I'm dealing with huge XML files e.g. 75GB and more, my point is any small overhead will turn into many minutes if not hours slower processing.
The core of my code does the following while parsing a XML chunk. Let's say I have a chunk of 3 lines. Note that I only care about the a
, b
and c
attributes but there may be item elements with missing attributes e.g.
xmlvec <- c('<item a="1" c="2" x="very long whatever" />',
'<item b="3" c="4" x="very long whatever" />',
'<item a="5" b="6" c="7" x="very long whatever" />')
I define a mapping including which attributes to look up and what to rename them to, that's it, the ones I'd like to read:
mapping <- c("a", "b", "c")
# this doesn't matter here
#names(mapping) <- c("aa", "bb", "cc")
If I do the following I get missing values and/or NA column names due to the way the missing attributes affect the binding of the rows, note the missing b
column since the first item element doesn't have it:
df <- as.data.frame(do.call(
rbind,
lapply(xml_children(read_xml(paste("<xml>", paste(xmlvec, collapse=""), "</xml>"))),
function(x) {
xml_attrs(x)[mapping]
}
)
), stringsAsFactors = FALSE)
df
a NA c
1 1 <NA> 2
2 <NA> 3 4
3 5 6 7
Since attribute b
is missing in the first row of this mini chunk I get an NA
column which I can't match later to any column name.

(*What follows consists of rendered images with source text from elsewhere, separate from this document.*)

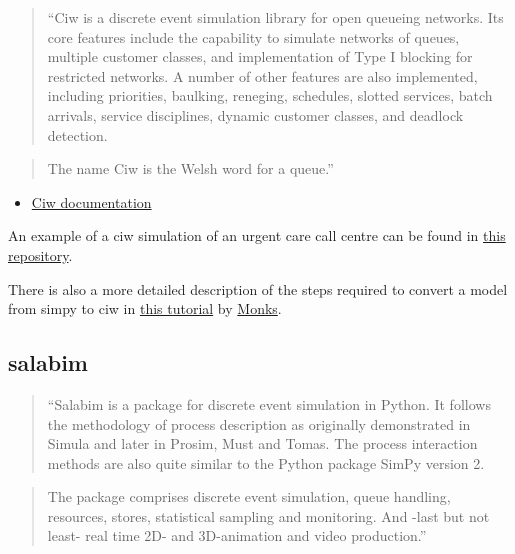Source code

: \documentclass[
  letterpaper,
  DIV=11,
  numbers=noendperiod]{scrreprt}
\providecommand{\tightlist}{%
  \setlength{\itemsep}{0pt}\setlength{\parskip}{0pt}}\usepackage{longtable,booktabs,array}
\begin{document}
\begin{quote}
``Ciw is a discrete event simulation library for open queueing networks.
Its core features include the capability to simulate networks of queues,
multiple customer classes, and implementation of Type I blocking for
restricted networks. A number of other features are also implemented,
including priorities, baulking, reneging, schedules, slotted services,
batch arrivals, service disciplines, dynamic customer classes, and
deadlock detection.
\end{quote}

\begin{quote}
The name Ciw is the Welsh word for a queue.''
\end{quote}

\begin{itemize}
\tightlist
\item
  \href{https://ciw.readthedocs.io/en/latest/}{Ciw documentation}
\end{itemize}

An example of a ciw simulation of an urgent care call centre can be
found in
\href{https://github.com/TomMonks/ciw-urgent-care-call-centre}{this
repository}.

There is also a more detailed description of the steps required to
convert a model from simpy to ciw in
\href{https://health-data-science-or.github.io/simpy-streamlit-tutorial/content/03_streamlit/13_ciw_backend.html}{this
tutorial} by \href{https://orcid.org/0000-0003-2631-4481}{Monks}.

\subsection{salabim}\label{salabim}

\begin{quote}
``Salabim is a package for discrete event simulation in Python. It
follows the methodology of process description as originally
demonstrated in Simula and later in Prosim, Must and Tomas. The process
interaction methods are also quite similar to the Python package SimPy
version 2.
\end{quote}

\begin{quote}
The package comprises discrete event simulation, queue handling,
resources, stores, statistical sampling and monitoring. And -last but
not least- real time 2D- and 3D-animation and video production.''
\end{quote}
\end{document}
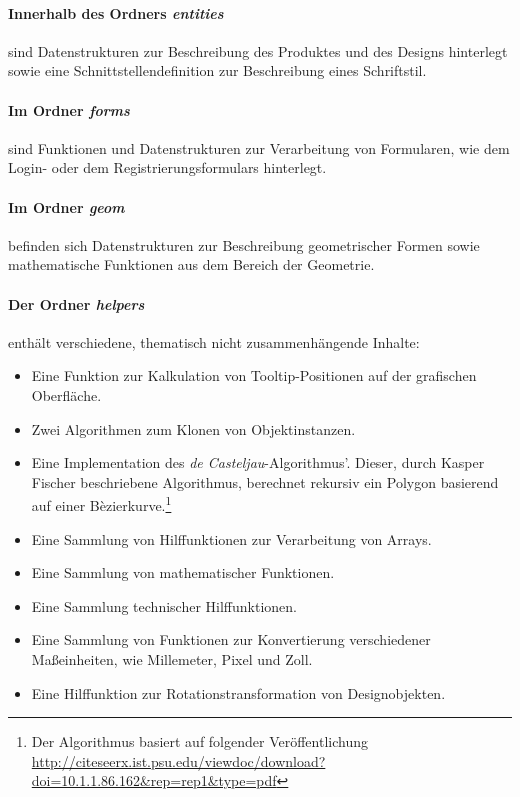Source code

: \paragraph{Innerhalb des Ordners \emph{entities}} sind Datenstrukturen zur Beschreibung des Produktes und des Designs hinterlegt sowie eine Schnittstellendefinition zur Beschreibung eines Schriftstil.

\paragraph{Im Ordner \emph{forms}} sind Funktionen und Datenstrukturen zur Verarbeitung von Formularen, wie dem Login- oder dem Registrierungsformulars hinterlegt.

\paragraph{Im Ordner \emph{geom}} befinden sich Datenstrukturen zur Beschreibung geometrischer Formen sowie mathematische Funktionen aus dem Bereich der Geometrie.

\paragraph{Der Ordner \emph{helpers}} enthält verschiedene, thematisch nicht zusammenhängende Inhalte:
\begin{itemize}
    \item Eine Funktion zur Kalkulation von Tooltip-Positionen auf der grafischen Oberfläche.
    \item Zwei Algorithmen zum Klonen von Objektinstanzen.
    \item Eine Implementation des \emph{de Casteljau}-Algorithmus'. Dieser, durch Kasper Fischer beschriebene Algorithmus, berechnet rekursiv ein Polygon basierend auf einer Bèzierkurve.\footnote{Der Algorithmus basiert auf folgender Veröffentlichung \url{http://citeseerx.ist.psu.edu/viewdoc/download?doi=10.1.1.86.162&rep=rep1&type=pdf}}
    \item Eine Sammlung von Hilffunktionen zur Verarbeitung von Arrays.
    \item Eine Sammlung von mathematischer Funktionen.
    \item Eine Sammlung technischer Hilffunktionen.
    \item Eine Sammlung von Funktionen zur Konvertierung verschiedener Maßeinheiten, wie Millemeter, Pixel und Zoll.
    \item Eine Hilffunktion zur Rotationstransformation von Designobjekten.
\end{itemize}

Since the first line of any chunk is arbitrary and can have any missing attributes I need to enforce the schema while reading each attribute so that the enclosing data frame doesn't get broken but this is very expensive performance-wise:
df <- as.data.frame(do.call(
rbind,
lapply(xml_children(read_xml(paste("<xml>", paste(xmlvec, collapse=""), "</xml>"))),
function(x) {
y <- xml_attrs(x)[mapping]
if (any(is.na(names(y)))) {
y <- y[-which(is.na(names(y)))]
}
y[setdiff(mapping, names(y))] <- NA
y[order(factor(names(y), levels=mapping))]
}
)
), stringsAsFactors = FALSE)
df
a b c
1 1 <NA> 2
2 <NA> 3 4
3 5 6 7
See that now the column schema and order is enforced but paying a very high penalty in performance since this is done on a per-line basis. Is there a better way?